Work item
Starting at the line that contains "## BLOG ARTICLES" and ending at the line that contains "## Inspiration", the lines below are to be given again exactly, with nothing added.
======== Dataset content
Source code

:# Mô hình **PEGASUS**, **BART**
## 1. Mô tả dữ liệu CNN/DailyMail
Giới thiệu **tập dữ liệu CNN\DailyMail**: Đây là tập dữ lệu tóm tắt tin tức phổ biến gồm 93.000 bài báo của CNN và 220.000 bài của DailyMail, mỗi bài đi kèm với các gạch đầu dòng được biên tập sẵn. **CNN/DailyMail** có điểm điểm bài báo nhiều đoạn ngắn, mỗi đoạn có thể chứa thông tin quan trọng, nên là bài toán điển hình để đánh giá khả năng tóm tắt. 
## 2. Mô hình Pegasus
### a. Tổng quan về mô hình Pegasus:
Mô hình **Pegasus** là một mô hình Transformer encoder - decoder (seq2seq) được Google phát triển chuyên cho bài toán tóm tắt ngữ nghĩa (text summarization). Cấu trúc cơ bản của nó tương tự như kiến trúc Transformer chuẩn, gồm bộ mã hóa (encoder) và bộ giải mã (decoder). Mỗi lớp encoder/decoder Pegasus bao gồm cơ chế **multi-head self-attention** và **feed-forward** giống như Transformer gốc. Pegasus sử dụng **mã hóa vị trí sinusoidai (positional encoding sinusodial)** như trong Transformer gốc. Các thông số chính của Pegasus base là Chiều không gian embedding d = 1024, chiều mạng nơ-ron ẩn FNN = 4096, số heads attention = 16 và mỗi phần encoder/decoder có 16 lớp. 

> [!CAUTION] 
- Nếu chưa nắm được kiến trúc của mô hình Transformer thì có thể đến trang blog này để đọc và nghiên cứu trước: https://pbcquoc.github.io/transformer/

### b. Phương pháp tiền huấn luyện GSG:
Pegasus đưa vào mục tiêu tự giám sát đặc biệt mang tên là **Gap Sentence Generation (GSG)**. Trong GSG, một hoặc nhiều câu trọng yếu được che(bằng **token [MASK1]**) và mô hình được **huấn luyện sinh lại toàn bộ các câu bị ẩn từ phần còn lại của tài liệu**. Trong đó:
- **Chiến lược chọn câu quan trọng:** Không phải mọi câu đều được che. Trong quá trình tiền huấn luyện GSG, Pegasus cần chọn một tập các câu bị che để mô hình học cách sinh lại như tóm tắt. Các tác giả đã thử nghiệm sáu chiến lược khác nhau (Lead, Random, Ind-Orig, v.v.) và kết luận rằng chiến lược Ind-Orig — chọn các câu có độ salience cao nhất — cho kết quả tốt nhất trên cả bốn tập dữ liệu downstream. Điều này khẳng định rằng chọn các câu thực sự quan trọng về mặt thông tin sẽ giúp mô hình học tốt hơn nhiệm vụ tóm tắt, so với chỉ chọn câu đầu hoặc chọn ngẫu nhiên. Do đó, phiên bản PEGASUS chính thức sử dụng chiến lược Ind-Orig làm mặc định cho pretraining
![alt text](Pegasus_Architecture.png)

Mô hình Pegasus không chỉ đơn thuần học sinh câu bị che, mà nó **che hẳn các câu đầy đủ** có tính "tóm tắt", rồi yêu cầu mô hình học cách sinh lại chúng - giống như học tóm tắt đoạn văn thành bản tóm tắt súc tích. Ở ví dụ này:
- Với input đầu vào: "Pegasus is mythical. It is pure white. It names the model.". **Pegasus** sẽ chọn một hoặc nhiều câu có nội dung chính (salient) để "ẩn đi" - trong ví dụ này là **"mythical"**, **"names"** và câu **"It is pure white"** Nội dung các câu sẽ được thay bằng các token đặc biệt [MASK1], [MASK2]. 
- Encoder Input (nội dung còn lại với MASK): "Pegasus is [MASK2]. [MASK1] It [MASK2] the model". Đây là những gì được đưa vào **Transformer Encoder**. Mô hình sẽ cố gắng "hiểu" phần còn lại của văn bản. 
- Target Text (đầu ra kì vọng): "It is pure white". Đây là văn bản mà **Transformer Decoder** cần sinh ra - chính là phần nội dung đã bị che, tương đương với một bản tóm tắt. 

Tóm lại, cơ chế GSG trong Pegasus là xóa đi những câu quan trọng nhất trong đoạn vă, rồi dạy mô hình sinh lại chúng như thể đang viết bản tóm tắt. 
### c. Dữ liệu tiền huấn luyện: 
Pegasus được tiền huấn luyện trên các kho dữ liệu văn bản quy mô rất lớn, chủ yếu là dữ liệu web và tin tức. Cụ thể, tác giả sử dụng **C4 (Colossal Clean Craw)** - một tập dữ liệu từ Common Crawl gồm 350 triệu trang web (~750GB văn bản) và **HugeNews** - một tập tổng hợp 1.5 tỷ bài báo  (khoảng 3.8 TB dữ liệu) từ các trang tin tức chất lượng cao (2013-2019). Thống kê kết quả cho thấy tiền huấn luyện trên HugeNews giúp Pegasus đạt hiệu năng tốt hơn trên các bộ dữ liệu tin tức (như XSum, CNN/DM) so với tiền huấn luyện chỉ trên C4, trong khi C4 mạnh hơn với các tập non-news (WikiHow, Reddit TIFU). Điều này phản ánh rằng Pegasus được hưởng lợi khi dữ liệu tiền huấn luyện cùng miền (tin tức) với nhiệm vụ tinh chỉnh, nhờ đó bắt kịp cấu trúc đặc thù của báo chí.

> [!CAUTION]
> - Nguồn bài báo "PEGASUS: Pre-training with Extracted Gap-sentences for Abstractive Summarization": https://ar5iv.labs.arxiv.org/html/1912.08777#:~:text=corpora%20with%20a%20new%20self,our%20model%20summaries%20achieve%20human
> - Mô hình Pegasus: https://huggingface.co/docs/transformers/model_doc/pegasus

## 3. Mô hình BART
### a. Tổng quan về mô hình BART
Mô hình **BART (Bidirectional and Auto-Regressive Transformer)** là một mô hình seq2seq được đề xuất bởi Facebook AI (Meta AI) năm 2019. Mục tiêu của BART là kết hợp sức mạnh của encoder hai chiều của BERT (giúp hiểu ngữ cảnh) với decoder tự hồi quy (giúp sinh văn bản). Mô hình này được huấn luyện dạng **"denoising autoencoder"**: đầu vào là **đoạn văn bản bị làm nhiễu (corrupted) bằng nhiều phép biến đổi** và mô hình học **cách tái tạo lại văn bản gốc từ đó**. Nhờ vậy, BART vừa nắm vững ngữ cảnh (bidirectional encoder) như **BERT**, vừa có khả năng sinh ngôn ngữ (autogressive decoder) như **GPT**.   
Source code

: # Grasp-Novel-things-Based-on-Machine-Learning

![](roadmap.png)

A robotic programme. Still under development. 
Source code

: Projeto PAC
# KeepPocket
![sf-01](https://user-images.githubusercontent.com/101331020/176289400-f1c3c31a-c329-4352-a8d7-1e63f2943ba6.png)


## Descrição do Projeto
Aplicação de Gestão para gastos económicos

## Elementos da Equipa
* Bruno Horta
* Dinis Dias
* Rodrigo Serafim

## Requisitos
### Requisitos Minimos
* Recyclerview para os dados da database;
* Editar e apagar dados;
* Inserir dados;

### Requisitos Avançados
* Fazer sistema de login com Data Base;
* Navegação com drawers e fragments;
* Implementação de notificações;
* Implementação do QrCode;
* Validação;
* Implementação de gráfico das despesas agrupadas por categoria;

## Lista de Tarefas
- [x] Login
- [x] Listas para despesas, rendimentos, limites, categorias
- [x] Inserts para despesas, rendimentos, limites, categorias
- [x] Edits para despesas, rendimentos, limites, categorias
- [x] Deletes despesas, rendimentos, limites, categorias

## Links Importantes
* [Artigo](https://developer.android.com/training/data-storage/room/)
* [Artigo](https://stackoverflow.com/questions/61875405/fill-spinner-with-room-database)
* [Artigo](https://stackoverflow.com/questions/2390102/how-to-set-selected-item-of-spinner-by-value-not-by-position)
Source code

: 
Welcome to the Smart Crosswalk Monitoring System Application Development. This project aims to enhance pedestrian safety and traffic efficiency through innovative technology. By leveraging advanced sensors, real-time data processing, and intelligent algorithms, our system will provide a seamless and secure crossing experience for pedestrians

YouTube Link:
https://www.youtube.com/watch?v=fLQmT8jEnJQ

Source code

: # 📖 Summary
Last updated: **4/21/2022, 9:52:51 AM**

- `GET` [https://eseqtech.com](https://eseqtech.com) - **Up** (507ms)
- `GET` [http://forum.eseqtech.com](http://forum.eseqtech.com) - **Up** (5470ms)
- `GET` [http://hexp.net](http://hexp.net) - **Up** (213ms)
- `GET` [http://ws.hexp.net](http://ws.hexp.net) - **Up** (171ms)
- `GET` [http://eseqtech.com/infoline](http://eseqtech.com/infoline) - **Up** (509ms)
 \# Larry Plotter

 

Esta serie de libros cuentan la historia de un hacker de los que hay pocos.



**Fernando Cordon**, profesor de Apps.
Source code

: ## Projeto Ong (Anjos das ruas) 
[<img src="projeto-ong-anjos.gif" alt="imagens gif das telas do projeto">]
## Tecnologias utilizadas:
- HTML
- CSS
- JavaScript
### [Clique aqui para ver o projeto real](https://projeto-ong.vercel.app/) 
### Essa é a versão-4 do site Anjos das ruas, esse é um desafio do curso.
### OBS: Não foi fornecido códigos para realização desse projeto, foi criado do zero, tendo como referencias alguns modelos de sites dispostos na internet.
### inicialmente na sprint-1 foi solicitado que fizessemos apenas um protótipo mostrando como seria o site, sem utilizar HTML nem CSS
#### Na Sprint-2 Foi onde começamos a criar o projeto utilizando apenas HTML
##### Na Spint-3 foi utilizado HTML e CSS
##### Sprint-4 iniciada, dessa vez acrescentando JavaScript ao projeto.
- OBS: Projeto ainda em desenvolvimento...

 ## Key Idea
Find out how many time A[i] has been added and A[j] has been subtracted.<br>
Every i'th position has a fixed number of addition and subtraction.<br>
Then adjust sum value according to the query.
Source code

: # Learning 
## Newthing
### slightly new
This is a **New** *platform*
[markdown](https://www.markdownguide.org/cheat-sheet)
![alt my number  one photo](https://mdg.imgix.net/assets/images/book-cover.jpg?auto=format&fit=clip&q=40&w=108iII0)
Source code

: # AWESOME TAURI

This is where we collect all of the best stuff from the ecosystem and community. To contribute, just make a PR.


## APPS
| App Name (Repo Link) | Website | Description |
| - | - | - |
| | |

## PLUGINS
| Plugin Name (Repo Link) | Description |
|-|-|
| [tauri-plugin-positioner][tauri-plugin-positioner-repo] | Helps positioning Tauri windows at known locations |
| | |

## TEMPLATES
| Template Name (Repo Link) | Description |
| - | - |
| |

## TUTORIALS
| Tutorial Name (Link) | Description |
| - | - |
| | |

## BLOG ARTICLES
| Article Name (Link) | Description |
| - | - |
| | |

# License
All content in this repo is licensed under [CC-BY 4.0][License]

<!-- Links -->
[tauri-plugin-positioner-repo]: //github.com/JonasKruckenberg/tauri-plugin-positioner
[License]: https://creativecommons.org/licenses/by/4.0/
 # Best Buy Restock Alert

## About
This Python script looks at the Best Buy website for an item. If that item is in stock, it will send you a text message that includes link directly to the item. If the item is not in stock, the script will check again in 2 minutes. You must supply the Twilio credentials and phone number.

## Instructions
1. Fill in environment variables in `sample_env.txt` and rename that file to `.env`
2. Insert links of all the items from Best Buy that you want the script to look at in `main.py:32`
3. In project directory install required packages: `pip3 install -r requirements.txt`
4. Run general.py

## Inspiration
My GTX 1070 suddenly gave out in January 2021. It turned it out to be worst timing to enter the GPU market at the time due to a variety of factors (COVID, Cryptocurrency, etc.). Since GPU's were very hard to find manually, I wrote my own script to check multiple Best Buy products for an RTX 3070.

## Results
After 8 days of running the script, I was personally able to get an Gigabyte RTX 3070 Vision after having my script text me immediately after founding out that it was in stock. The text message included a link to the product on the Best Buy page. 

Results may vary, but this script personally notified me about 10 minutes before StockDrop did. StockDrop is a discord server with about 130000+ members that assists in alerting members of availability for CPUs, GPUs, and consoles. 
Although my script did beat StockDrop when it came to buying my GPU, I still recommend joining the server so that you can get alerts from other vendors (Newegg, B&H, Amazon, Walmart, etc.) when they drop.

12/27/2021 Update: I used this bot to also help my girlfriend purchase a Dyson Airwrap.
================
Solution
## BLOG ARTICLES
| Article Name (Link) | Description |
| - | - |
| | |

# License
All content in this repo is licensed under [CC-BY 4.0][License]

<!-- Links -->
[tauri-plugin-positioner-repo]: //github.com/JonasKruckenberg/tauri-plugin-positioner
[License]: https://creativecommons.org/licenses/by/4.0/
 # Best Buy Restock Alert

## About
This Python script looks at the Best Buy website for an item. If that item is in stock, it will send you a text message that includes link directly to the item. If the item is not in stock, the script will check again in 2 minutes. You must supply the Twilio credentials and phone number.

## Instructions
1. Fill in environment variables in `sample_env.txt` and rename that file to `.env`
2. Insert links of all the items from Best Buy that you want the script to look at in `main.py:32`
3. In project directory install required packages: `pip3 install -r requirements.txt`
4. Run general.py

## Inspiration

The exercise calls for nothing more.